**What needs to be done**
Please reproduce all the records exactly while leaving out their pictures.

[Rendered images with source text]
····················
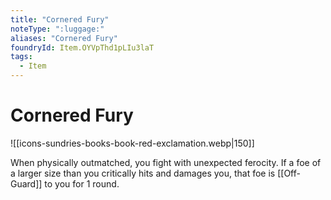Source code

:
 ```yaml
---
title: "Cornered Fury"
noteType: ":luggage:"
aliases: "Cornered Fury"
foundryId: Item.OYVpThd1pLIu3laT
tags:
  - Item
---
```


# Cornered Fury
![[icons-sundries-books-book-red-exclamation.webp|150]]

When physically outmatched, you fight with unexpected ferocity. If a foe of a larger size than you critically hits and damages you, that foe is [[Off-Guard]] to you for 1 round.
····················
**Task response**
Source code

:
 ```yaml
---
title: "Cornered Fury"
noteType: ":luggage:"
aliases: "Cornered Fury"
foundryId: Item.OYVpThd1pLIu3laT
tags:
  - Item
---
```


# Cornered Fury
![[icons-sundries-books-book-red-exclamation.webp|150]]

When physically outmatched, you fight with unexpected ferocity. If a foe of a larger size than you critically hits and damages you, that foe is [[Off-Guard]] to you for 1 round.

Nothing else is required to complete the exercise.